Exercise directions: Write out the entries, please, from the line containing "No otras puses, ja" through their final line, exactly and with nothing else.

(Stored data entries)
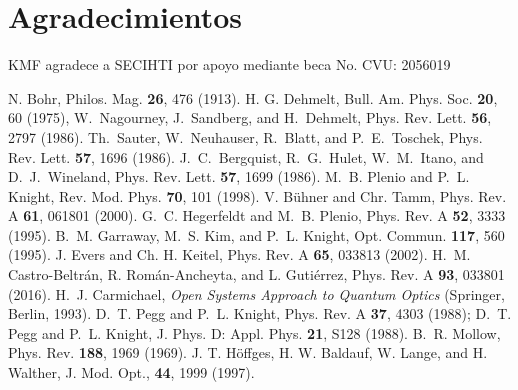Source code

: \documentclass[superscriptaddress,12pt,amsmath]{revtex4-2}
\begin{document}
\section{Agradecimientos} 
KMF agradece a SECIHTI por apoyo mediante beca No. CVU: 2056019 

\begin{references} %
%
 N. Bohr, Philos. Mag. \textbf{26}, 476 (1913).   
%
 H. G. Dehmelt, Bull. Am. Phys. Soc. \textbf{20}, 60 
(1975),
%
 W.~Nagourney, J.~Sandberg, and H.~Dehmelt,  
Phys. Rev. Lett. \textbf{56}, 2797 (1986).
%
 Th.~Sauter, W.~Neuhauser, R.~Blatt, and P.~E.~Toschek,   
Phys. Rev. Lett. \textbf{57}, 1696 (1986).
%
 J.~C.~Bergquist, R.~G.~Hulet, W.~M.~Itano, and 
D.~J.~Wineland, Phys. Rev. Lett. \textbf{57}, 1699 (1986).
%
 M.~B. Plenio and P.~L. Knight, Rev. Mod. Phys. 
\textbf{70}, 101 (1998). 
%
 V. B\"uhner and Chr. Tamm, Phys. Rev. A 
	\textbf{61}, 061801 (2000). 
%
 G.~C. Hegerfeldt and M.~B. Plenio, Phys. Rev. A 
\textbf{52}, 3333 (1995). 
%
 B.~M. Garraway, M.~S. Kim, and P.~L. Knight, 
	Opt. Commun. \textbf{117}, 560 (1995).
%
 J. Evers and Ch. H. Keitel, Phys. Rev. A 
\textbf{65}, 033813 (2002). 
%
 H.~M. Castro-Beltr\'an, R. Rom\'an-Ancheyta, and 
L. Guti\'errez, Phys. Rev. A \textbf{93}, 033801 (2016). 
%
 H.~J. Carmichael, \textit{Open Systems Approach to 
Quantum Optics} (Springer, Berlin, 1993). 
%
 D.~T. Pegg and P.~L. Knight, Phys. Rev. A 
\textbf{37}, 4303 (1988);  D.~T. Pegg and P.~L. Knight, J. Phys. D: 
Appl. Phys. \textbf{21}, S128 (1988). 
%
 B.~R. Mollow, Phys. Rev. \textbf{188}, 1969 (1969). 
%
 J. T. H\"offges, H. W. Baldauf, W. Lange, and 
H. Walther, J. Mod. Opt., \textbf{44}, 1999 (1997). 
%


\end{references} %
\end{document}

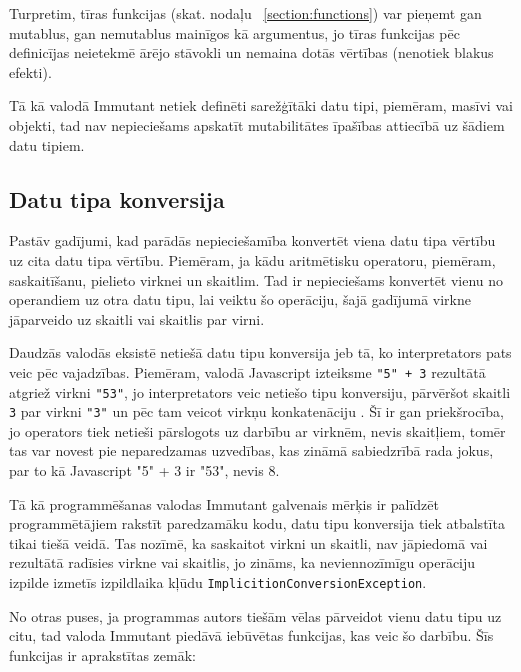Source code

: \documentclass[12pt,a4paper]{report}
\begin{document}
Turpretim, tīras funkcijas (skat. nodaļu ~\ref{section:functions}) var pieņemt gan mutablus, gan nemutablus mainīgos kā argumentus, jo tīras funkcijas pēc definicījas neietekmē ārējo stāvokli un nemaina dotās vērtības (nenotiek blakus efekti).

Tā kā valodā Immutant netiek definēti sarežģītāki datu tipi, piemēram, masīvi vai objekti, tad nav nepieciešams apskatīt mutabilitātes īpašības attiecībā uz šādiem datu tipiem. 

\subsection{Datu tipa konversija}
\label{section:datatype-conversion}

Pastāv gadījumi, kad parādās nepieciešamība konvertēt viena datu tipa vērtību uz cita datu tipa vērtību. Piemēram, ja kādu aritmētisku operatoru, piemēram, saskaitīšanu, pielieto virknei un skaitlim. Tad ir nepieciešams konvertēt vienu no operandiem uz otra datu tipu, lai veiktu šo operāciju, šajā gadījumā virkne jāparveido uz skaitli vai skaitlis par virni. 

Daudzās valodās eksistē netiešā datu tipu konversija jeb tā, ko interpretators pats veic pēc vajadzības. Piemēram, valodā Javascript izteiksme \texttt{"5" + 3} rezultātā atgriež virkni \texttt{"53"}, jo interpretators veic netiešo tipu konversiju, pārvēršot skaitli \texttt{3} par virkni \texttt{"3"} un pēc tam veicot virkņu konkatenāciju \cite{ecma-262}. Šī ir gan priekšrocība, jo operators tiek netieši pārslogots uz darbību ar virknēm, nevis skaitļiem, tomēr tas var novest pie neparedzamas uzvedības, kas zināmā sabiedzrībā rada jokus, par to kā Javascript "5" + 3 ir "53", nevis 8.

Tā kā programmēšanas valodas Immutant galvenais mērķis ir palīdzēt programmētājiem rakstīt paredzamāku kodu, datu tipu konversija tiek atbalstīta tikai tiešā veidā. Tas nozīmē, ka saskaitot virkni un skaitli, nav jāpiedomā vai rezultātā radīsies virkne vai skaitlis, jo zināms, ka neviennozīmīgu operāciju izpilde izmetīs izpildlaika kļūdu \texttt{ImplicitionConversionException}.

No otras puses, ja programmas autors tiešām vēlas pārveidot vienu datu tipu uz citu, tad valoda Immutant piedāvā iebūvētas funkcijas, kas veic šo darbību. Šīs funkcijas ir aprakstītas zemāk:
\end{document}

Reply:
No otras puses, ja programmas autors tiešām vēlas pārveidot vienu datu tipu uz citu, tad valoda Immutant piedāvā iebūvētas funkcijas, kas veic šo darbību. Šīs funkcijas ir aprakstītas zemāk:
\end{document}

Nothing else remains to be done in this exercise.